Dalam permodalan UMKM, terdapat peran lembaga keuangan yang memberikan kontribusinya dalam UMKM. Di Indonesia, lembaga keuangan yang dikenal lebih banyak pada lembaga keuangan konvensional. Di masa kini, muncul lembaga keuangan berbasis syariah yang memberikan kontribusinya dalam hal permodalan syariah. Di Indonesia sendiri, lembaga keuangan syariah diawali dengan berdirinya Bank Muamalat di Tahun 1992 yang kemudian diikuti dengan lembaga keuangan lainnya, salah satunya koperasi syariah.
Koperasi syariah dikenal dengan nama KJKS (Koperasi Jasa Keuangan Syariah). Koperasi Jasa Keuangan Syariah ini bergerak dalam bidang pembiayaan, investasi, dan simpan pinjam yang berdasarkan prinsip syariah. Dalam sejarah koperasi syariah, tentu tak lepas dari sejarah koperasi konvensional yang dilatarbelakangi oleh permasalahan yang sama, yakni terkait dengan individualisme dan kapitalisme. Koperasi hadir dalam perekonomian Indonesia dengan membawa asas kekeluargaannya.
Koperasi syariah memiliki peran dan prospek yang sangat baik untuk keberlangsungan ekonomi nasional. Koperasi syariah dapat membantu meningkatkan dan memperkokoh ekonomi nasional.
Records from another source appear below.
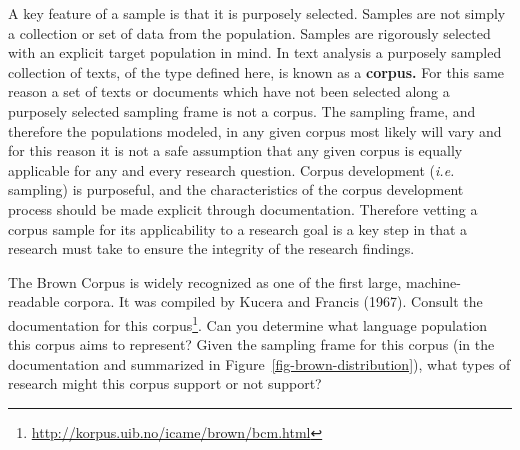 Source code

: \documentclass[
  letterpaper,
]{scrbook}
\DeclareRobustCommand{\href}[2]{#2\footnote{\url{#1}}}
\begin{document}
A key feature of a sample is that it is purposely selected. Samples are
not simply a collection or set of data from the population. Samples are
rigorously selected with an explicit target population in mind. In text
analysis a purposely sampled collection of texts, of the type defined
here, is known as a \textbf{corpus.} For this same reason a set of texts
or documents which have not been selected along a purposely selected
sampling frame is not a corpus. The sampling frame, and therefore the
populations modeled, in any given corpus most likely will vary and for
this reason it is not a safe assumption that any given corpus is equally
applicable for any and every research question. Corpus development
(\emph{i.e.} sampling) is purposeful, and the characteristics of the
corpus development process should be made explicit through
documentation. Therefore vetting a corpus sample for its applicability
to a research goal is a key step in that a research must take to ensure
the integrity of the research findings.

\begin{tcolorbox}[enhanced jigsaw, title=\textcolor{quarto-callout-important-color}{\faExclamation}\hspace{0.5em}{Consider}, breakable, colback=white, colframe=quarto-callout-important-color-frame, bottomrule=.15mm, left=2mm, bottomtitle=1mm, colbacktitle=quarto-callout-important-color!10!white, opacityback=0, arc=.35mm, toprule=.15mm, coltitle=black, leftrule=.75mm, opacitybacktitle=0.6, toptitle=1mm, titlerule=0mm, rightrule=.15mm]

The Brown Corpus is widely recognized as one of the first large,
machine-readable corpora. It was compiled by Kucera and Francis (1967).
Consult the
\href{http://korpus.uib.no/icame/brown/bcm.html}{documentation for this
corpus}. Can you determine what language population this corpus aims to
represent? Given the sampling frame for this corpus (in the
documentation and summarized in Figure~\ref{fig-brown-distribution}),
what types of research might this corpus support or not support?

\end{tcolorbox}
\end{document}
Koperasi syariah juga dapat digunakan menjadi sarana untuk mengembangkan usaha mikro melalui permodalan syariahnya. Sebagaimana usaha mikro atau UMKM ini memiliki peran yang besar juga dalam perekonomian Indonesia. Maka, ketika permodalannya berkembang akan turut membantu perkembangan ekonomi nasional juga salah satunya permodalan melalui koperasi syariah.
Lahirnya koperasi syariah di Indonesia dilandasi oleh Keputusan Menteri Koperasi dan UKM Republik Indonesia Nomor 91/Kep/M.KUKM/IX/2004 tentang Petunjuk Pelaksanaan Kegiatan Usaha Koperasi Jasa Keuangan Syariah. Tak hanya keputusan menteri tersebut, koperasi syariah banyak menggunakan peraturan hukum sebagai landasan dalam kegiatan operasionalnya. Peraturan-peraturan yang menjadi acuan dalam kegiatan operasional koperasi syariah, yaitu Undang-Undang No. 25 tahun 1992 tentang Perkoperasian. Selain itu, tertuang juga di dalam Undang-Undang Cipta Kerja pada Pasal 44A. Pada pasal ini, belum dijelaskan secara rinci terkait dengan tata kelola dan pelaksanaan dari koperasi syariah itu sendiri.
Walaupun koperasi syariah belum memiliki peraturan perundang-undangan yang mengaturnya, tetapi telah dibuatkan berbagai aturan yang setingkat dengan peraturan pelaksana dari undang-undang sebagai bentuk niat baik pemerintah dalam mengakui secara formal dan legal adanya koperasi syariah.
Pemerintah juga telah menganggarkan dana untuk membantu koperasi syariah dalam menjalankan operasionalnya. Hal tersebut sebagai bentuk pengakuan koperasi syariah oleh pemerintah. Walaupun demikian, koperasi syariah tetap memerlukan satu undang-undang yang utuh dan mencakup keseluruhan kegiatan operasional, bentuk hukum, tata kelola, pendirian, dan pengawasan koperasi syariah. Agar tidak terjadi ambiguitas dalam menjalankan kegiatannya.